In class, we introduced the basic definitions of Big-O notation which forms the basis for the study of the complexity of algorithms. Today, we’ll use Big-O to understand an intuitive, yet frequently inefficient class of algorithms.

Problem: Brute-force

Many algorithms in computing can be classified as combinatorial algorithms. To develop a combinatorial problem for a problem, we must cast that problem as a search for an object of interest from among a finite set of possibilities. Thus, we can think of the algorithm as a search procedure that moves through the space of possibilities in as efficient of a manner as possible.

If there are a finite number of possibilities, then one simple class of combinatorial algorithms are brute-force algorithms where we ignore efficiency and simply try all possible possibilities in some systematic fashion. While seemingly inelegant, sometimes brute-force solutions are the more pragmatic approach—and sometimes even more efficient in real-world settings! However, in many other cases, it is precisely avoiding brute-force search that is the purpose of the algorithm we develop for a task at hand.

Each of the following situations describes a problem that can be recast as a combinatorial algorithm.

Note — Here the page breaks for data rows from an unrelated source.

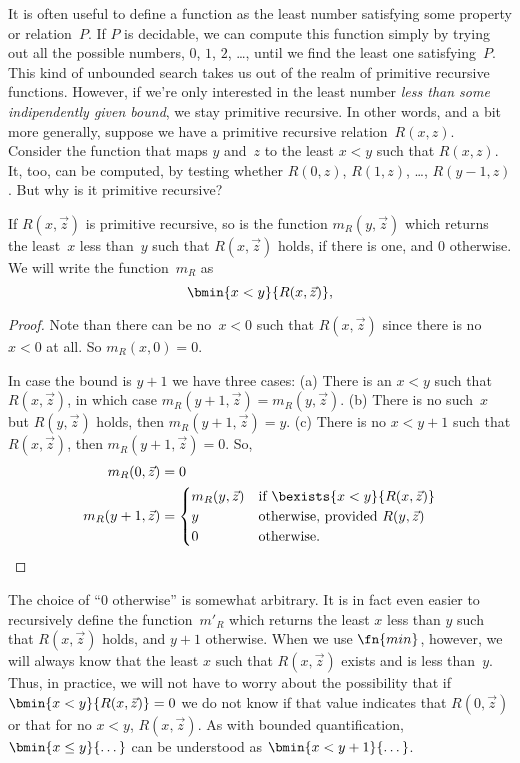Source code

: \documentclass[../../../include/open-logic-section]{subfiles}
\begin{document}

\begin{explain}
It is often useful to define a function as the least number satisfying
some property or relation~$P$. If $P$ is decidable, we can compute
this function simply by trying out all the possible numbers, $0$, $1$,
$2$, \dots, until we find the least one satisfying~$P$.  This kind of
unbounded search takes us out of the realm of primitive recursive
functions. However, if we're only interested in the least number
\emph{less than some indipendently given bound}, we stay primitive
recursive. In other words, and a bit more generally, suppose we have a
primitive recursive relation~$R(x,z)$. Consider the function that maps
$y$ and~$z$ to the least $x < y$ such that $R(x, z)$. It, too, can be
computed, by testing whether $R(0,z)$, $R(1, z)$, \dots, $R(y-1,z)$.
But why is it primitive recursive?
\end{explain}

\begin{prop}
If $R(x, \vec z)$ is primitive recursive, so is the function $m_R(y,
\vec{z})$ which returns the least~$x$ less than~$y$ such that
$R(x,\vec{z})$ holds, if there is one, and $0$ otherwise.  We will write
the function~$m_R$ as
\[
\bmin{x < y}{R(x, \vec{z})},
\]
\end{prop}

\begin{proof}
Note than there can be no~$x < 0$ such that $R(x, \vec{z})$ since
there is no $x < 0$ at all.  So $m_R(x, 0) = 0$.

In case the bound is $y + 1$ we have three cases: (a) There is an $x <
y$ such that $R(x, \vec{z})$, in which case $m_R(y+1, \vec{z}) =
m_R(y, \vec{z})$. (b) There is no such~$x$ but $R(y, \vec{z})$ holds, then
$m_R(y+1, \vec{z}) = y$. (c) There is no $x < y+1$ such that $R(x,
\vec{z})$, then $m_R(y+1,\vec{z}) = 0$. So,
\begin{align*}
m_R(0, \vec{z}) & = 0\\
m_R(y+1, \vec{z}) & =
\begin{cases}
m_R(y, \vec{z}) & \text{if $\bexists{x < y}{R(x, \vec{z})}$} \\
y & \text{otherwise, provided $R(y, \vec{z})$}\\
0 & \text{otherwise.}
\end{cases}
\end{align*}
\end{proof}

\begin{explain}
The choice of ``$0$ otherwise'' is somewhat arbitrary. It is in fact
even easier to recursively define the function~$m'_R$ which returns
the least $x$ less than $y$ such that $R(x,\vec z)$ holds, and $y+1$
otherwise.  When we use $\fn{min}$, however, we will always know that
the least $x$ such that $R(x, \vec z)$ exists and is less
than~$y$. Thus, in practice, we will not have to worry about the
possibility that if $\bmin{x<y}{R(x, \vec{z})} = 0$ we do not know if that
value indicates that $R(0, \vec z)$ or that for no $x < y$, $R(x, \vec
z)$. As with bounded quantification, $\bmin{x \leq y}{\dots}$
can be understood as $\bmin{x < y + 1}{\dots}$.
\end{explain}
\end{document}
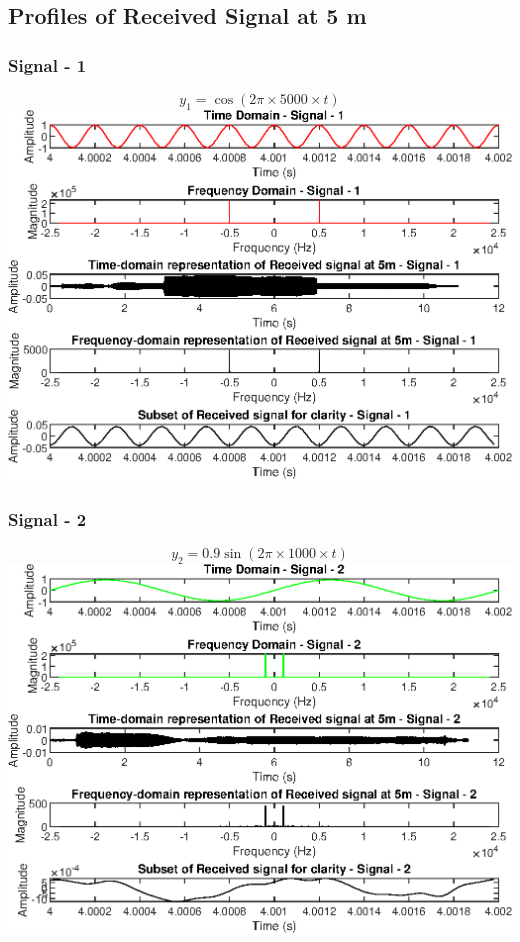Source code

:\documentclass{report}
\begin{document}
\newpage
\subsection{Profiles of Received Signal at 5 m }


\subsubsection{Signal - 1}

$$ y_1 = \cos(2\pi \times 5000 \times t) $$
\includegraphics[width=1.1\linewidth]{5_1.eps}

\newpage
\subsubsection{Signal - 2}

$$ y_2 = 0.9 \sin(2\pi \times 1000 \times t) $$
\includegraphics[width=1.1\linewidth]{5_2.eps}
\end{document}
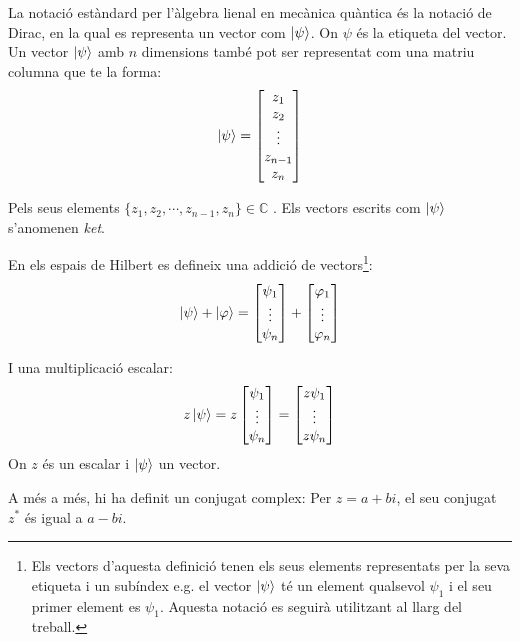 La notació estàndard per l'àlgebra lienal en mecànica quàntica és la notació de Dirac, en la qual es representa un vector com $ \ket{\psi} $. On $\psi$ és la etiqueta del vector. Un vector $ \ket{\psi} $ amb $n$ dimensions també pot ser representat com una matriu columna que te la forma: 
$$
\ket{\psi} = 
\begin{bmatrix}
	z_{1} \\
	z_{2} \\
	\vdots \\
	z_{n-1} \\
	z_{n}
\end{bmatrix}
$$

Pels seus elements $\{z_{1}, z_{2}, \cdots , z_{n-1}, z_{n}\} \in \mathbb{C}$ . Els vectors escrits com $\ket{\psi}$ s'anomenen \textit{ket}.

En els espais de Hilbert es defineix una addició de vectors\footnote{Els vectors d'aquesta definició tenen els seus elements representats per la seva etiqueta i un subíndex e.g. el vector $\ket{\psi}$ té un element qualsevol $\psi_{1}$ i el seu primer element es $\psi_{1}$. Aquesta notació es seguirà utilitzant al llarg del treball.}:
$$
\ket{\psi} + \ket{\varphi} = \begin{bmatrix} \psi_{1} \\ \vdots \\ \psi_{n} \end{bmatrix} +
\begin{bmatrix} \varphi_{1} \\ \vdots \\ \varphi_{n} \end{bmatrix}
$$

I una multiplicació escalar:
$$
  z\ket{\psi} = z\begin{bmatrix} \psi_{1} \\ \vdots \\ \psi_{n} \end{bmatrix} = \begin{bmatrix} z \psi_{1} \\ \vdots \\ z \psi_{n} \end{bmatrix}
$$
On $z$ és un escalar i $\ket{\psi}$ un vector.

A més a més, hi ha definit un conjugat complex: Per $z=a +bi$, el seu conjugat $z^*$ és igual a $a-bi$. 

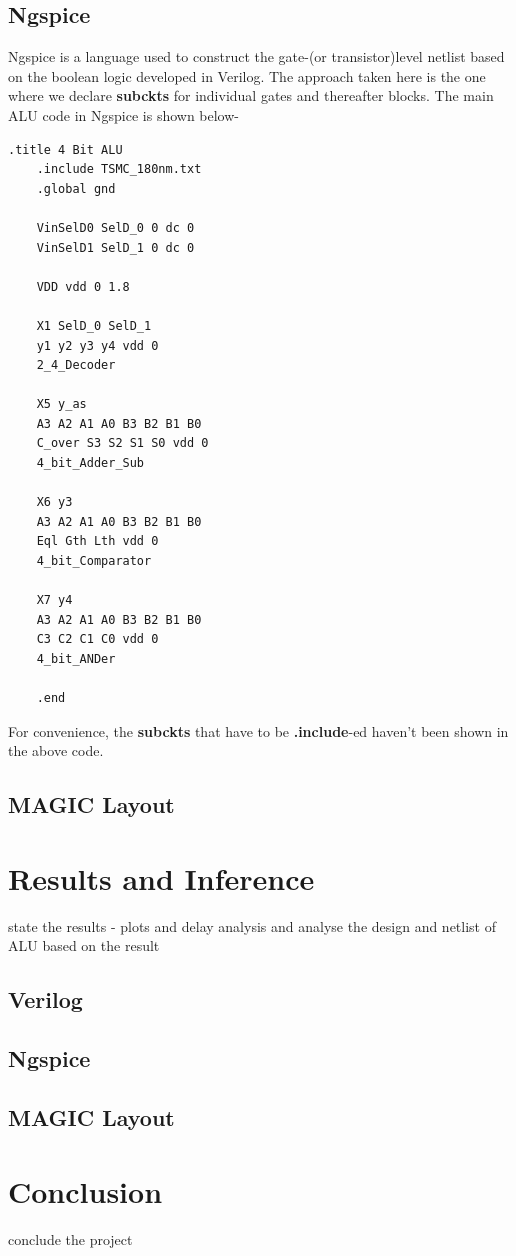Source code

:\documentclass[a4paper, titlepage]{article}
\begin{document}
\subsection{Ngspice}
Ngspice is a language used to construct the gate-(or transistor)level netlist based on the boolean logic developed in
Verilog. The approach taken here is the one where we declare \textbf{subckts} for individual gates and thereafter blocks.
The main ALU code in Ngspice is shown below-
\begin{multicols}{2}
\setlength{\columnseprule}{0.4pt}
\begin{lstlisting}[language = SPICE]
    .title 4 Bit ALU
    .include TSMC_180nm.txt
    .global gnd
    
    VinSelD0 SelD_0 0 dc 0
    VinSelD1 SelD_1 0 dc 0
    
    VDD vdd 0 1.8
    
    X1 SelD_0 SelD_1 
    y1 y2 y3 y4 vdd 0 
    2_4_Decoder

    X5 y_as 
    A3 A2 A1 A0 B3 B2 B1 B0 
    C_over S3 S2 S1 S0 vdd 0 
    4_bit_Adder_Sub
    
    X6 y3 
    A3 A2 A1 A0 B3 B2 B1 B0 
    Eql Gth Lth vdd 0 
    4_bit_Comparator
    
    X7 y4 
    A3 A2 A1 A0 B3 B2 B1 B0 
    C3 C2 C1 C0 vdd 0 
    4_bit_ANDer
    
    .end
\end{lstlisting}
\end{multicols}
For convenience, the \textbf{subckts} that have to be \textbf{.include}-ed haven't been shown in the above code.

\subsection{MAGIC Layout}
\section{Results and Inference}
state the results - plots and delay analysis and analyse the design and netlist 
of ALU based on the result 
\subsection{Verilog}
\subsection{Ngspice}
\subsection{MAGIC Layout}
\section{Conclusion}
conclude the project
\end{document}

For each situation:

• Describe what the finite set of possibilities are and the object of interest you are looking for.
• Give a combinatorial description of the number of possibilities that a brute force algorithm would search through.
• From the combinatorial description, give the (temporal) computational complexity in Big-O notation of the associated brute force algorithm for that problem.
• Finally, from the Big-O description you gave, state whether the brute force algorithm is an efficient solution to the problem.

Note that some of the situations described below come from our previous lab on graph problems

1. Finding the smallest element among \(n\) elements of an array.
2. Finding a path between points \(u\) and \(v\) in a simple graph \(G = (V, E)\).
3. Determining whether the \(n\) elements of an array are in sorted order.
4. Given a bipartite graph \(G = (V, E)\) with \(V_1, V_2 \subseteq V\) forming a partition of \(V\) and a matching \(M \subseteq E\), determining whether \(M\) is a perfect matching.
5. Given a bipartite graph \(G = (V, E)\) with \(V_1, V_2 \subseteq V\) forming a partition of \(V\) and a matching \(M \subseteq E\), determine whether \(G\) has a perfect matching.
6. Given a simple \(G = (V, E)\), determine whether \(G\) has a \(k\)-coloring.